The Terror Behind Terror of Frankenstein

Austin debut of mind-bending horror Director's Commentary

(un)real horror: the fiction behind the fiction behind the camera in meta-horror Director's Commentary: Terror of Frankenstein

DVD commentary tracks on feature films are a contradiction: facts being talked over a fantasy. In Director's Commentary: Terror of Frankenstein, the commentary itself is a story, a head-spinning metafiction twisting another film. "It's new ground," said director/co-writer Tim Kirk, "and we're making it up as we're going along."

Kirk has his own favored commentary tracks. John Carpenter and Kurt Russell bonding over The Thing, for example: "They're getting drunk, and there's one scene where Wilford Brimley is trashing the radio, and the two of them are just laughing for three minutes straight." The polar opposite comes with The Limey, where the acid hatred between director Steven Soderbergh and screenwriter Lem Dobbs drips from every exchange. Kirk said, "There was a moment where they had to reload tape, and the two stopped talking and sat in stony silence. Then they started rolling, and they start straight back into it again."

That's more like the experience of Director's Commentary. It's presented as a DVD commentary, starting with a flick between menu screens. Then director Gavin Merrill (Clu Gallager) and writer David Falks (Zach Norman) start talking about their horror film, Terror of Frankenstein. But there is tension, verging on hatred, as the two clash and collude over a monstrous and dark secret that hangs over the film.
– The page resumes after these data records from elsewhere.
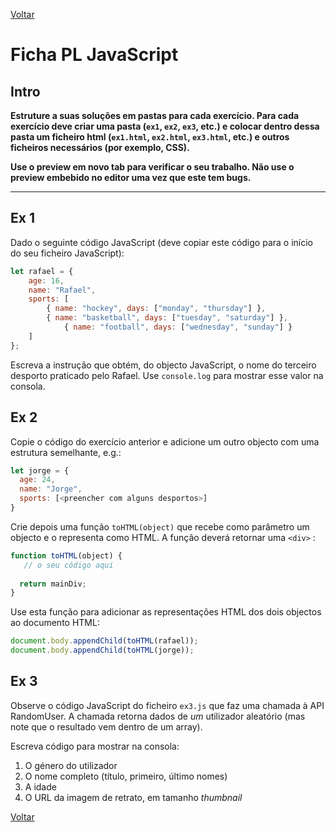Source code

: [Voltar](/.tutorial/1.begin.md)
# Ficha PL JavaScript

## Intro

**Estruture a suas soluções em pastas para cada exercício. Para cada exercício deve criar uma pasta (`ex1`, `ex2`, `ex3`, etc.) e colocar dentro dessa pasta um ficheiro html (`ex1.html`, `ex2.html`, `ex3.html`, etc.) e outros ficheiros necessários (por exemplo, CSS).**

__Use o preview em novo tab para verificar o seu trabalho. Não use o preview embebido no editor uma vez que este tem bugs.__

--- 


## Ex 1 
Dado o seguinte código JavaScript (deve copiar este código para o início do seu ficheiro JavaScript):
```js
let rafael = {
	age: 16,
	name: "Rafael",
	sports: [
		{ name: "hockey", days: ["monday", "thursday"] },
		{ name: "basketball", days: ["tuesday", "saturday"] },
            { name: "football", days: ["wednesday", "sunday"] }
	]
};
```


Escreva a instrução que obtém, do objecto JavaScript, o nome do terceiro desporto praticado pelo Rafael.
Use `console.log` para mostrar esse valor na consola.


## Ex 2
Copie o código do exercício anterior e adicione um outro objecto com uma estrutura semelhante, e.g.:
```js
let jorge = {
  age: 24,
  name: "Jorge",
  sports: [<preencher com alguns desportos>]
}
```

Crie depois uma função `toHTML(object)` que recebe como parâmetro um objecto e o representa como HTML. A função deverá retornar uma `<div>` :

```js
function toHTML(object) {
   // o seu código aqui
  
  return mainDiv;
}
```
Use esta função para adicionar as representações HTML dos dois objectos ao documento HTML:

```javascript
document.body.appendChild(toHTML(rafael));
document.body.appendChild(toHTML(jorge));
```

## Ex 3
Observe o código JavaScript do ficheiro `ex3.js` que faz uma chamada à API RandomUser. A chamada retorna dados de *um* utilizador aleatório (mas note que o resultado vem dentro de um array).

Escreva código para mostrar na consola:
1. O género do utilizador
2. O nome completo (título, primeiro, último nomes)
3. A idade
4. O URL da imagem de retrato, em tamanho _thumbnail_


[Voltar](/.tutorial/1.begin.md)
The genesis of the project (which gets its Austin debut Thursday as part of Other World's Austin's year-round programming) came to Kirk when he was producing Room 237. That's Rodney Ascher's documentary about fan/conspiracy theories surrounding Stanley Kubrick's adaptation of The Shining. Kirk said, "Right around the same time I became a father, and for me that film became a lot more about fatherhood." He found himself drawn to "the theme of fatherhood in horror, and next to The Shining, Frankenstein is the number one film that explores that topic."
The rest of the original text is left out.